Amid economic uncertainty, UK employees should prepare for slower pay rises this year, according to the Chartered Institute of Personnel and Development (CIPD). The anticipated average pay increase is expected to decline from 5 percent to 4 percent. This anticipated slowdown marks a shift from the steady 5 percent increment maintained over the past year.
Despite increased business confidence, planned wage hikes are the lowest since the pandemic. A stark contrast is evident between the private and public sectors. While the private sector’s pay rises reflect the predicted 4 percent increase, the public sector anticipates a drop to 3 percent.

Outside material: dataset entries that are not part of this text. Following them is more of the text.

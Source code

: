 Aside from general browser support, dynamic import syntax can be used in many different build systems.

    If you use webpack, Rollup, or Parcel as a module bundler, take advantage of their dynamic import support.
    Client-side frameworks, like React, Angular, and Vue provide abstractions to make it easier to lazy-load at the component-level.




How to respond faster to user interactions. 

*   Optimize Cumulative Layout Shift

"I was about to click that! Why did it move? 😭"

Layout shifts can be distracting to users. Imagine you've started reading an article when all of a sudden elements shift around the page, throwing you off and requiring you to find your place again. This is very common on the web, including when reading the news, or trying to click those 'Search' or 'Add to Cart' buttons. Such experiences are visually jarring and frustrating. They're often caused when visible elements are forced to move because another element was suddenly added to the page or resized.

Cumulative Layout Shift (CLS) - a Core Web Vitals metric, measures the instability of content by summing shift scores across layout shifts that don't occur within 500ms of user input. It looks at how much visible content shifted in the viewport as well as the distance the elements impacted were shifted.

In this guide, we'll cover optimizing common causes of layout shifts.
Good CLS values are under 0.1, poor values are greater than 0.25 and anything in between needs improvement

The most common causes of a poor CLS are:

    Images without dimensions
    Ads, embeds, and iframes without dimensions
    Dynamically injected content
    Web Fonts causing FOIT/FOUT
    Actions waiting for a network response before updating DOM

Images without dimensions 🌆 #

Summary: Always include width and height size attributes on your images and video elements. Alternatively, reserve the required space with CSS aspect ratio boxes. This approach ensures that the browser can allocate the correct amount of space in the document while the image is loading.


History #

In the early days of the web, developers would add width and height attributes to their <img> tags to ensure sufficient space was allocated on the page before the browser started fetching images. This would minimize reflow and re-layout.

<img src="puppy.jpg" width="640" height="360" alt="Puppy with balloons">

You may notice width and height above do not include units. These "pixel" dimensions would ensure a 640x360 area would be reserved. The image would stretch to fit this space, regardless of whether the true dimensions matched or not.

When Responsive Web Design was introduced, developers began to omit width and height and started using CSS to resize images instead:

Derek Mackenzie, CEO of Investigo, highlights the importance of non-monetary benefits in employment. “When it comes to employment, pay is naturally going to play a central role for every member of staff,” Mackenzie states, emphasizing the necessity for career progression, flexible policies, and training programs to differentiate organizations and improve employee satisfaction.
The implications extend further, with digital poverty exacerbating challenges during these economically turbulent times. Elizabeth Anderson, CEO of the Digital Poverty Alliance, highlights the vulnerability of around 19 million people in the UK lacking access to fundamental digital resources. Anderson stresses the importance of employers ensuring access not only in professional settings but also in the employees’ home lives.
The labor market is showing signs of strain, as employers have reduced the number of planned hires compared to previous quarters. As competition for staff diminishes, one-third of employers plan to increase headcount in the upcoming months, while 10 percent foresee a reduction. This trend aligns with CIPD expectations, which suggest easing labor market pressures.
In conclusion, while economic uncertainties loom, strategic emphasis on non-monetary benefits and digital inclusivity can help mitigate the challenges posed by slower pay growth.